Freddie Mac was accused of illegally using corporate resources between 2000 and 2003 for 85 fundraisers that collected about $1.7 million for federal candidates. Much of the illegal fundraising benefited members of the House Financial Services Committee, a panel whose decisions can affect Freddie Mac.
In 2008, the company was the subject of a multi-billion dollar federal rescue effort. At the time, Freddie Mac and its sister organization, Fannie Mae, owned or guaranteed about half of the country’s $12 trillion mortgage market.
This made both corporations highly susceptible to that year’s subprime mortgage crisis, and the government took action to prevent their collapse, extending credit limits and granting access to Federal Reserve low-interest loans (at similar rates as commercial banks).

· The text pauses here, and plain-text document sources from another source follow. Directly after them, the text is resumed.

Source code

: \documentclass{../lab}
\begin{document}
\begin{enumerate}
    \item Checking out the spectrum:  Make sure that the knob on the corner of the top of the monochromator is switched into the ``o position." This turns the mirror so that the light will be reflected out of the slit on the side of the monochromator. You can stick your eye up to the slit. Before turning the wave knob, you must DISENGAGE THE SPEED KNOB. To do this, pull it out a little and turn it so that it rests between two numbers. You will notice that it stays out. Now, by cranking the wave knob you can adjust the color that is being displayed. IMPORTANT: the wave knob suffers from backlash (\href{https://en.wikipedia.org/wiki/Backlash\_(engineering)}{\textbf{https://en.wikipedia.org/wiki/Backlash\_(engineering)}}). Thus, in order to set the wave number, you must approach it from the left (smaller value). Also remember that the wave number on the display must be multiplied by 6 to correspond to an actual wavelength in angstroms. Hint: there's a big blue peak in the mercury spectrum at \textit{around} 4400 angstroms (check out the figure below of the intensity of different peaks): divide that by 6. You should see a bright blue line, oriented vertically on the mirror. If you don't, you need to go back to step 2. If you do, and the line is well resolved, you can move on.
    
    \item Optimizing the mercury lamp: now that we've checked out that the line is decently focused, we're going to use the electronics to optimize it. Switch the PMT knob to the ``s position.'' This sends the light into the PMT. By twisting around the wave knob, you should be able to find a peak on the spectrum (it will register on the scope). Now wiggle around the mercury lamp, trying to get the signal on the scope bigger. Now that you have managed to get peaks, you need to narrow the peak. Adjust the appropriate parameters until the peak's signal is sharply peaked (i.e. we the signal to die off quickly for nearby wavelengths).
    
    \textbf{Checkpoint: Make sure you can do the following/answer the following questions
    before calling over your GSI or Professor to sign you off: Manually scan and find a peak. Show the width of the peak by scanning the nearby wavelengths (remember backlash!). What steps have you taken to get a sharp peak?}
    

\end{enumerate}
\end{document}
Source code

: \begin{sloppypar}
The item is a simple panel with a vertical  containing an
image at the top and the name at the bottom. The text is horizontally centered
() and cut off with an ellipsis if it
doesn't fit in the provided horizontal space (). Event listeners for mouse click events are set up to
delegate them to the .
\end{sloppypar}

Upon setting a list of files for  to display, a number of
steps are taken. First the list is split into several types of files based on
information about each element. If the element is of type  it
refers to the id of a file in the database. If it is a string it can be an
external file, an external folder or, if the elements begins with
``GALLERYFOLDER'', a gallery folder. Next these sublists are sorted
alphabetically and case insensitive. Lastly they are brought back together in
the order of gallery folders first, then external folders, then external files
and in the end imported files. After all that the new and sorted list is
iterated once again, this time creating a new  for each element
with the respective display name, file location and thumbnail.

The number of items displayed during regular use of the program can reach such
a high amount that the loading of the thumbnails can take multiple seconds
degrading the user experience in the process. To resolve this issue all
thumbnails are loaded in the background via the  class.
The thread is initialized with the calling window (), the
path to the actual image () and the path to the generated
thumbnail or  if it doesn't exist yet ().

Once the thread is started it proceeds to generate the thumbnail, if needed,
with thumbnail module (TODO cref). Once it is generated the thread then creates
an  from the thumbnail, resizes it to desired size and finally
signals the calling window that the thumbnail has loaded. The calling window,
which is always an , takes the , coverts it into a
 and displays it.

The move also renewed calls for stronger regulation of GSEs by the government, and on Sept. 6, 2008, the director of the Federal Housing Finance Agency (FHFA), James B. Lockhart III, announced that he was placing Freddie and Fannie into conservatorship run by the FHFA, which involves a more temporary control than does nationalization.
In June 2010, it was announced that both corporations would have their shares delisted from the New York Stock Exchange.
Future regulation
In her new book, “Bull by the Horns: Fighting to Save Main Street from Wall Street and Wall Street from Itself”, published on Sept. 25, Sheila Bair, former chairperson Federal Deposit Insurance Corporation (FDIC), calls for abolishing both Freddie Mac and Fannie Mae.

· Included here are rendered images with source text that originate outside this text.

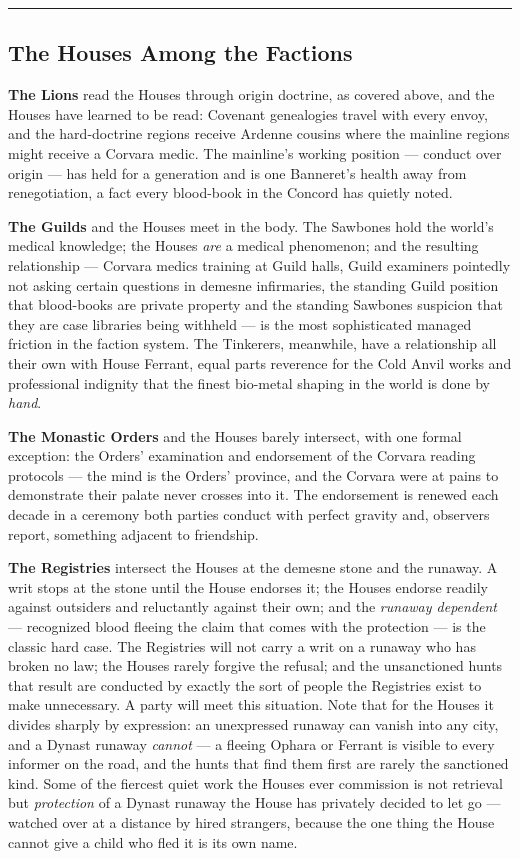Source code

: \medskip\hrule\medskip

\subsection{The Houses Among the Factions}

\textbf{The Lions} read the Houses through origin doctrine, as covered above, and the Houses have learned to be read: Covenant genealogies travel with every envoy, and the hard-doctrine regions receive Ardenne cousins where the mainline regions might receive a Corvara medic. The mainline's working position --- conduct over origin --- has held for a generation and is one Banneret's health away from renegotiation, a fact every blood-book in the Concord has quietly noted.

\textbf{The Guilds} and the Houses meet in the body. The Sawbones hold the world's medical knowledge; the Houses \textit{are} a medical phenomenon; and the resulting relationship --- Corvara medics training at Guild halls, Guild examiners pointedly not asking certain questions in demesne infirmaries, the standing Guild position that blood-books are private property and the standing Sawbones suspicion that they are case libraries being withheld --- is the most sophisticated managed friction in the faction system. The Tinkerers, meanwhile, have a relationship all their own with House Ferrant, equal parts reverence for the Cold Anvil works and professional indignity that the finest bio-metal shaping in the world is done by \textit{hand}.

\textbf{The Monastic Orders} and the Houses barely intersect, with one formal exception: the Orders' examination and endorsement of the Corvara reading protocols --- the mind is the Orders' province, and the Corvara were at pains to demonstrate their palate never crosses into it. The endorsement is renewed each decade in a ceremony both parties conduct with perfect gravity and, observers report, something adjacent to friendship.

\textbf{The Registries} intersect the Houses at the demesne stone and the runaway. A writ stops at the stone until the House endorses it; the Houses endorse readily against outsiders and reluctantly against their own; and the \textit{runaway dependent} --- recognized blood fleeing the claim that comes with the protection --- is the classic hard case. The Registries will not carry a writ on a runaway who has broken no law; the Houses rarely forgive the refusal; and the unsanctioned hunts that result are conducted by exactly the sort of people the Registries exist to make unnecessary. A party will meet this situation. Note that for the Houses it divides sharply by expression: an unexpressed runaway can vanish into any city, and a Dynast runaway \textit{cannot} --- a fleeing Ophara or Ferrant is visible to every informer on the road, and the hunts that find them first are rarely the sanctioned kind. Some of the fiercest quiet work the Houses ever commission is not retrieval but \textit{protection} of a Dynast runaway the House has privately decided to let go --- watched over at a distance by hired strangers, because the one thing the House cannot give a child who fled it is its own name.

“The hybrid nature of Fannie and Freddie led to disastrous consequences,” she writes. “Ultimately, both institutions need to be liquidated.” But because of the huge role they play in the housing market, that is easier said than done. “There’s no agreement on what to do with the GSEs,” Bair says. She recommends getting rid of them gradually.
Bair argues that there was a “symbiotic relationship between Wall Street and the GSEs,” which were big buyers of the banks’ mortgage-backed securities.
That is one reason, she maintains, that Fannie and Freddie were not forced into liquidation in 2008: Because Wall Street firms hold a great deal of the corporations’ debt, they had a vested interest in keeping them intact.
As for Jonathan Hankins, his petition is also directed toward Oregon Gov. John Kitzhaber along with the federal government and financial firms asking that banks and other such institutions be forbidden by law from selling meth-contaminated homes.
As of Friday, it had more than 175,000 signatures.